Top of DATASET EXTRACT

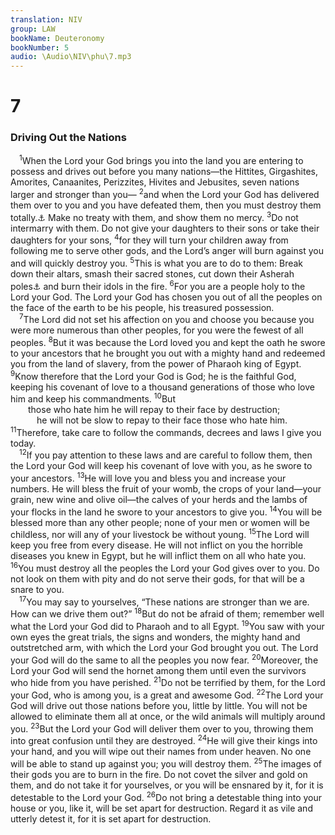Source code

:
```yaml
---
translation: NIV
group: LAW
bookName: Deuteronomy 
bookNumber: 5
audio: \Audio\NIV\phu\7.mp3
---
```


<div class="title"><h1>7</h1><h3>Driving Out the Nations </h3></div>
<span class="verse phu_7_1"> <sup>1</sup>When the Lord your God brings you into the land you are entering to possess and drives out before you many nations—the Hittites, Girgashites, Amorites, Canaanites, Perizzites, Hivites and Jebusites, seven nations larger and stronger than you— </span>
<span class="verse phu_7_2"><sup>2</sup>and when the Lord your God has delivered them over to you and you have defeated them, then you must destroy them totally.<a data-toggle="tooltip" data-placement="bottom" title="The Hebrew term refers to the irrevocable giving over of things or persons to the Lord, often by totally destroying them; also in verse 26.">⚓</a> Make no treaty with them, and show them no mercy. </span>
<span class="verse phu_7_3"><sup>3</sup>Do not intermarry with them. Do not give your daughters to their sons or take their daughters for your sons, </span>
<span class="verse phu_7_4"><sup>4</sup>for they will turn your children away from following me to serve other gods, and the Lord’s anger will burn against you and will quickly destroy you. </span>
<span class="verse phu_7_5"><sup>5</sup>This is what you are to do to them: Break down their altars, smash their sacred stones, cut down their Asherah poles<a data-toggle="tooltip" data-placement="bottom" title="That is, wooden symbols of the goddess Asherah; here and elsewhere in Deuteronomy">⚓</a> and burn their idols in the fire. </span>
<span class="verse phu_7_6"><sup>6</sup>For you are a people holy to the Lord your God. The Lord your God has chosen you out of all the peoples on the face of the earth to be his people, his treasured possession. <br/></span>
<span class="verse phu_7_7"> <sup>7</sup>The Lord did not set his affection on you and choose you because you were more numerous than other peoples, for you were the fewest of all peoples. </span>
<span class="verse phu_7_8"><sup>8</sup>But it was because the Lord loved you and kept the oath he swore to your ancestors that he brought you out with a mighty hand and redeemed you from the land of slavery, from the power of Pharaoh king of Egypt. </span>
<span class="verse phu_7_9"><sup>9</sup>Know therefore that the Lord your God is God; he is the faithful God, keeping his covenant of love to a thousand generations of those who love him and keep his commandments. </span>
<span class="verse phu_7_10"><sup>10</sup>But <br/>  those who hate him he will repay to their face by destruction; <br/>   he will not be slow to repay to their face those who hate him. <br/></span>
<span class="verse phu_7_11"><sup>11</sup>Therefore, take care to follow the commands, decrees and laws I give you today. <br/></span>
<span class="verse phu_7_12"> <sup>12</sup>If you pay attention to these laws and are careful to follow them, then the Lord your God will keep his covenant of love with you, as he swore to your ancestors. </span>
<span class="verse phu_7_13"><sup>13</sup>He will love you and bless you and increase your numbers. He will bless the fruit of your womb, the crops of your land—your grain, new wine and olive oil—the calves of your herds and the lambs of your flocks in the land he swore to your ancestors to give you. </span>
<span class="verse phu_7_14"><sup>14</sup>You will be blessed more than any other people; none of your men or women will be childless, nor will any of your livestock be without young. </span>
<span class="verse phu_7_15"><sup>15</sup>The Lord will keep you free from every disease. He will not inflict on you the horrible diseases you knew in Egypt, but he will inflict them on all who hate you. </span>
<span class="verse phu_7_16"><sup>16</sup>You must destroy all the peoples the Lord your God gives over to you. Do not look on them with pity and do not serve their gods, for that will be a snare to you. <br/></span>
<span class="verse phu_7_17"> <sup>17</sup>You may say to yourselves, “These nations are stronger than we are. How can we drive them out?” </span>
<span class="verse phu_7_18"><sup>18</sup>But do not be afraid of them; remember well what the Lord your God did to Pharaoh and to all Egypt. </span>
<span class="verse phu_7_19"><sup>19</sup>You saw with your own eyes the great trials, the signs and wonders, the mighty hand and outstretched arm, with which the Lord your God brought you out. The Lord your God will do the same to all the peoples you now fear. </span>
<span class="verse phu_7_20"><sup>20</sup>Moreover, the Lord your God will send the hornet among them until even the survivors who hide from you have perished. </span>
<span class="verse phu_7_21"><sup>21</sup>Do not be terrified by them, for the Lord your God, who is among you, is a great and awesome God. </span>
<span class="verse phu_7_22"><sup>22</sup>The Lord your God will drive out those nations before you, little by little. You will not be allowed to eliminate them all at once, or the wild animals will multiply around you. </span>
<span class="verse phu_7_23"><sup>23</sup>But the Lord your God will deliver them over to you, throwing them into great confusion until they are destroyed. </span>
<span class="verse phu_7_24"><sup>24</sup>He will give their kings into your hand, and you will wipe out their names from under heaven. No one will be able to stand up against you; you will destroy them. </span>
<span class="verse phu_7_25"><sup>25</sup>The images of their gods you are to burn in the fire. Do not covet the silver and gold on them, and do not take it for yourselves, or you will be ensnared by it, for it is detestable to the Lord your God. </span>
<span class="verse phu_7_26"><sup>26</sup>Do not bring a detestable thing into your house or you, like it, will be set apart for destruction. Regard it as vile and utterly detest it, for it is set apart for destruction. <br/></span>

Bottom of DATASET EXTRACT

TASK
Can you restate all the records above word for word while dropping the pictures?

REPLY
Source code

:
```yaml
---
translation: NIV
group: LAW
bookName: Deuteronomy 
bookNumber: 5
audio: \Audio\NIV\phu\7.mp3
---
```


<div class="title"><h1>7</h1><h3>Driving Out the Nations </h3></div>
<span class="verse phu_7_1"> <sup>1</sup>When the Lord your God brings you into the land you are entering to possess and drives out before you many nations—the Hittites, Girgashites, Amorites, Canaanites, Perizzites, Hivites and Jebusites, seven nations larger and stronger than you— </span>
<span class="verse phu_7_2"><sup>2</sup>and when the Lord your God has delivered them over to you and you have defeated them, then you must destroy them totally.<a data-toggle="tooltip" data-placement="bottom" title="The Hebrew term refers to the irrevocable giving over of things or persons to the Lord, often by totally destroying them; also in verse 26.">⚓</a> Make no treaty with them, and show them no mercy. </span>
<span class="verse phu_7_3"><sup>3</sup>Do not intermarry with them. Do not give your daughters to their sons or take their daughters for your sons, </span>
<span class="verse phu_7_4"><sup>4</sup>for they will turn your children away from following me to serve other gods, and the Lord’s anger will burn against you and will quickly destroy you. </span>
<span class="verse phu_7_5"><sup>5</sup>This is what you are to do to them: Break down their altars, smash their sacred stones, cut down their Asherah poles<a data-toggle="tooltip" data-placement="bottom" title="That is, wooden symbols of the goddess Asherah; here and elsewhere in Deuteronomy">⚓</a> and burn their idols in the fire. </span>
<span class="verse phu_7_6"><sup>6</sup>For you are a people holy to the Lord your God. The Lord your God has chosen you out of all the peoples on the face of the earth to be his people, his treasured possession. <br/></span>
<span class="verse phu_7_7"> <sup>7</sup>The Lord did not set his affection on you and choose you because you were more numerous than other peoples, for you were the fewest of all peoples. </span>
<span class="verse phu_7_8"><sup>8</sup>But it was because the Lord loved you and kept the oath he swore to your ancestors that he brought you out with a mighty hand and redeemed you from the land of slavery, from the power of Pharaoh king of Egypt. </span>
<span class="verse phu_7_9"><sup>9</sup>Know therefore that the Lord your God is God; he is the faithful God, keeping his covenant of love to a thousand generations of those who love him and keep his commandments. </span>
<span class="verse phu_7_10"><sup>10</sup>But <br/>  those who hate him he will repay to their face by destruction; <br/>   he will not be slow to repay to their face those who hate him. <br/></span>
<span class="verse phu_7_11"><sup>11</sup>Therefore, take care to follow the commands, decrees and laws I give you today. <br/></span>
<span class="verse phu_7_12"> <sup>12</sup>If you pay attention to these laws and are careful to follow them, then the Lord your God will keep his covenant of love with you, as he swore to your ancestors. </span>
<span class="verse phu_7_13"><sup>13</sup>He will love you and bless you and increase your numbers. He will bless the fruit of your womb, the crops of your land—your grain, new wine and olive oil—the calves of your herds and the lambs of your flocks in the land he swore to your ancestors to give you. </span>
<span class="verse phu_7_14"><sup>14</sup>You will be blessed more than any other people; none of your men or women will be childless, nor will any of your livestock be without young. </span>
<span class="verse phu_7_15"><sup>15</sup>The Lord will keep you free from every disease. He will not inflict on you the horrible diseases you knew in Egypt, but he will inflict them on all who hate you. </span>
<span class="verse phu_7_16"><sup>16</sup>You must destroy all the peoples the Lord your God gives over to you. Do not look on them with pity and do not serve their gods, for that will be a snare to you. <br/></span>
<span class="verse phu_7_17"> <sup>17</sup>You may say to yourselves, “These nations are stronger than we are. How can we drive them out?” </span>
<span class="verse phu_7_18"><sup>18</sup>But do not be afraid of them; remember well what the Lord your God did to Pharaoh and to all Egypt. </span>
<span class="verse phu_7_19"><sup>19</sup>You saw with your own eyes the great trials, the signs and wonders, the mighty hand and outstretched arm, with which the Lord your God brought you out. The Lord your God will do the same to all the peoples you now fear. </span>
<span class="verse phu_7_20"><sup>20</sup>Moreover, the Lord your God will send the hornet among them until even the survivors who hide from you have perished. </span>
<span class="verse phu_7_21"><sup>21</sup>Do not be terrified by them, for the Lord your God, who is among you, is a great and awesome God. </span>
<span class="verse phu_7_22"><sup>22</sup>The Lord your God will drive out those nations before you, little by little. You will not be allowed to eliminate them all at once, or the wild animals will multiply around you. </span>
<span class="verse phu_7_23"><sup>23</sup>But the Lord your God will deliver them over to you, throwing them into great confusion until they are destroyed. </span>
<span class="verse phu_7_24"><sup>24</sup>He will give their kings into your hand, and you will wipe out their names from under heaven. No one will be able to stand up against you; you will destroy them. </span>
<span class="verse phu_7_25"><sup>25</sup>The images of their gods you are to burn in the fire. Do not covet the silver and gold on them, and do not take it for yourselves, or you will be ensnared by it, for it is detestable to the Lord your God. </span>
<span class="verse phu_7_26"><sup>26</sup>Do not bring a detestable thing into your house or you, like it, will be set apart for destruction. Regard it as vile and utterly detest it, for it is set apart for destruction. <br/></span>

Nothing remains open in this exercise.